The motto's clear the past two years: not many goals are scored, hard and physical defending and occasional sausage rolls from set pieces or good-old-fashioned-effort from their alleged class players like Ricardo Fuller and James Beattie (before he was allegedly headbutted by a naked Pulis). They tried to augment that style and offer a little more variety with last season's acquisition of Tuncay but he didn't mesh well and provided more questions than answers. This year's rumoured big buy Carlton Cole is again more tuba than flute and makes one ask if Pulis has abandoned variety to continue in Stoke's unsubtle ways.

Really, Stoke can continue down their onerous ways until it stops working. As always there will be adaptations, but it's the manager's job to balance playing to his team's strengths with diminishing the opposition's and with that in mind the players on hand means this year Stoke City are likely to display the same tactics. The paucity of talent in the EPL this year suggests the Potters should make a good fist of staying up. The risk they run by playing the same tactics without alteration is you become predictable. Predictability is fine as long as you remain good at what you do – to predictably deny goalscoring opportunities is a benefit, but if a team predictably denies goalscoring opportunities for 75 of 90 minutes then that's not so hot.

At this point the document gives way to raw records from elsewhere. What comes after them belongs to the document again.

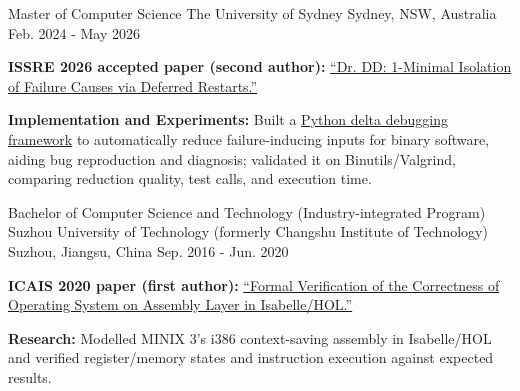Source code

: 

\begin{cventries}

  \cventry
    {Master of Computer Science} %
    {The University of Sydney} %
    {Sydney, NSW, Australia} %
    {Feb. 2024 - May 2026} %
    {
      \begin{cvitems} %
        \item {\textbf{ISSRE 2026 accepted paper (second author):} \href{https://rahul.gopinath.org/publications/2026/07/11/drdd/}{``Dr. DD: 1-Minimal Isolation of Failure Causes via Deferred Restarts.''}}
        \item {\textbf{Implementation and Experiments:} Built a \href{https://github.com/FreeFlyingSheep/delta-debugging}{Python delta debugging framework} to automatically reduce failure-inducing inputs for binary software, aiding bug reproduction and diagnosis; validated it on Binutils/Valgrind, comparing reduction quality, test calls, and execution time.}
      \end{cvitems}
    }

  \cventry
    {Bachelor of Computer Science and Technology (Industry-integrated Program)} %
    {Suzhou University of Technology (formerly Changshu Institute of Technology)} %
    {Suzhou, Jiangsu, China} %
    {Sep. 2016 - Jun. 2020} %
    {
      \begin{cvitems} %
        \item {\textbf{ICAIS 2020 paper (first author):} \href{https://doi.org/10.1007/978-981-15-8083-3_25}{``Formal Verification of the Correctness of Operating System on Assembly Layer in Isabelle/HOL.''}}
        \item {\textbf{Research:} Modelled MINIX 3's i386 context-saving assembly in Isabelle/HOL and verified register/memory states and instruction execution against expected results.}
      \end{cvitems}
    }

\end{cventries}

It's like when a young country guy is “on the pull”. Now, hear me out. If he has an angle that works, it's likely he's going to stay with that angle. A little tweak here and there but very few substantial changes. But as he moves to the city and tries that angle on more and more sophisticated & intelligent girls and is rebuffed, it's becomes like throwing copious amounts of crap at a wall and seeing some sticks.

Not evolving your tactics forces a team to remain at 100% concentration levels for every single minute of every single match. Execution is key: if for any one reason you don't execute your gameplan well – injuries, dips in player concentration, squad discontent or plain and simple brain-farts – your opposition takes control of the game. Stoke runs this risk for the season coming, especially without that “little bit of magic” signing Pulis hopes for. They'll be hard to beat, but unlikely to thrive unless something breaks the monotony.